Nothing may be dropped. Retype the whole listing exactly.
SUPPLIED RECORDS below:
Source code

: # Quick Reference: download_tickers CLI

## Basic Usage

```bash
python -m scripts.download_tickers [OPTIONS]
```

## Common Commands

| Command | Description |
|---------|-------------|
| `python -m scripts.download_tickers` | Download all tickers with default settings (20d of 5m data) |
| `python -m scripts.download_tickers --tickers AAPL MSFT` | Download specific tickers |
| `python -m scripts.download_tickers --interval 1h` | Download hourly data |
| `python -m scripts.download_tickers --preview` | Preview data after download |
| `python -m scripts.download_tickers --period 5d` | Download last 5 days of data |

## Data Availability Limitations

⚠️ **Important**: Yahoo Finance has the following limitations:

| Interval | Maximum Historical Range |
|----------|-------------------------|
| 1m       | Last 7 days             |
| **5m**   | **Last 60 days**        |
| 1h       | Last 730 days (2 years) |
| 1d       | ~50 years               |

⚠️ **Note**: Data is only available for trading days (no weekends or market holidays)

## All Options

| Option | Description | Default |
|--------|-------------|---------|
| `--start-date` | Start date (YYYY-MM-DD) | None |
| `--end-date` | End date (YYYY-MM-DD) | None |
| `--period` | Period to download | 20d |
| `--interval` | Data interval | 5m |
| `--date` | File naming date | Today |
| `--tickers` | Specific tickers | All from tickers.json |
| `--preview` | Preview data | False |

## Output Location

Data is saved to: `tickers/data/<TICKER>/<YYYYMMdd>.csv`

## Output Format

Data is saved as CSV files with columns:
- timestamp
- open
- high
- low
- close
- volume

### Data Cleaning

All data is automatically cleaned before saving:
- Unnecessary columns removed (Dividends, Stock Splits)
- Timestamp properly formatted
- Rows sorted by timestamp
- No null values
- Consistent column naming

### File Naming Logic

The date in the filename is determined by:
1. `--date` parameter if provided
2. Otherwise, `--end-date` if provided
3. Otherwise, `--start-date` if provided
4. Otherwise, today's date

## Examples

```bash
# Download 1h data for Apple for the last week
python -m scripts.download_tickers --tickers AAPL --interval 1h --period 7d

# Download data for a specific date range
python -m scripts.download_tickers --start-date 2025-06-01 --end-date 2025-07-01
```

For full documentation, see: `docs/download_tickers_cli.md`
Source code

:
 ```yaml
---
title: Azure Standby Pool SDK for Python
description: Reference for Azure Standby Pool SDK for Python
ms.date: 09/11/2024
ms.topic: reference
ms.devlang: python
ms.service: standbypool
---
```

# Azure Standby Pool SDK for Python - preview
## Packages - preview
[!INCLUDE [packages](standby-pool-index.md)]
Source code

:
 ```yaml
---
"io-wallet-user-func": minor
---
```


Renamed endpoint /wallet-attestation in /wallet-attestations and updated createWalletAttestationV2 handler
End of SUPPLIED RECORDS.
| ANSWER |
Source code

: # Quick Reference: download_tickers CLI

## Basic Usage

```bash
python -m scripts.download_tickers [OPTIONS]
```

## Common Commands

| Command | Description |
|---------|-------------|
| `python -m scripts.download_tickers` | Download all tickers with default settings (20d of 5m data) |
| `python -m scripts.download_tickers --tickers AAPL MSFT` | Download specific tickers |
| `python -m scripts.download_tickers --interval 1h` | Download hourly data |
| `python -m scripts.download_tickers --preview` | Preview data after download |
| `python -m scripts.download_tickers --period 5d` | Download last 5 days of data |

## Data Availability Limitations

⚠️ **Important**: Yahoo Finance has the following limitations:

| Interval | Maximum Historical Range |
|----------|-------------------------|
| 1m       | Last 7 days             |
| **5m**   | **Last 60 days**        |
| 1h       | Last 730 days (2 years) |
| 1d       | ~50 years               |

⚠️ **Note**: Data is only available for trading days (no weekends or market holidays)

## All Options

| Option | Description | Default |
|--------|-------------|---------|
| `--start-date` | Start date (YYYY-MM-DD) | None |
| `--end-date` | End date (YYYY-MM-DD) | None |
| `--period` | Period to download | 20d |
| `--interval` | Data interval | 5m |
| `--date` | File naming date | Today |
| `--tickers` | Specific tickers | All from tickers.json |
| `--preview` | Preview data | False |

## Output Location

Data is saved to: `tickers/data/<TICKER>/<YYYYMMdd>.csv`

## Output Format

Data is saved as CSV files with columns:
- timestamp
- open
- high
- low
- close
- volume

### Data Cleaning

All data is automatically cleaned before saving:
- Unnecessary columns removed (Dividends, Stock Splits)
- Timestamp properly formatted
- Rows sorted by timestamp
- No null values
- Consistent column naming

### File Naming Logic

The date in the filename is determined by:
1. `--date` parameter if provided
2. Otherwise, `--end-date` if provided
3. Otherwise, `--start-date` if provided
4. Otherwise, today's date

## Examples

```bash
# Download 1h data for Apple for the last week
python -m scripts.download_tickers --tickers AAPL --interval 1h --period 7d

# Download data for a specific date range
python -m scripts.download_tickers --start-date 2025-06-01 --end-date 2025-07-01
```

For full documentation, see: `docs/download_tickers_cli.md`
Source code

:
 ```yaml
---
title: Azure Standby Pool SDK for Python
description: Reference for Azure Standby Pool SDK for Python
ms.date: 09/11/2024
ms.topic: reference
ms.devlang: python
ms.service: standbypool
---
```

# Azure Standby Pool SDK for Python - preview
## Packages - preview
[!INCLUDE [packages](standby-pool-index.md)]
Source code

:
 ```yaml
---
"io-wallet-user-func": minor
---
```


Renamed endpoint /wallet-attestation in /wallet-attestations and updated createWalletAttestationV2 handler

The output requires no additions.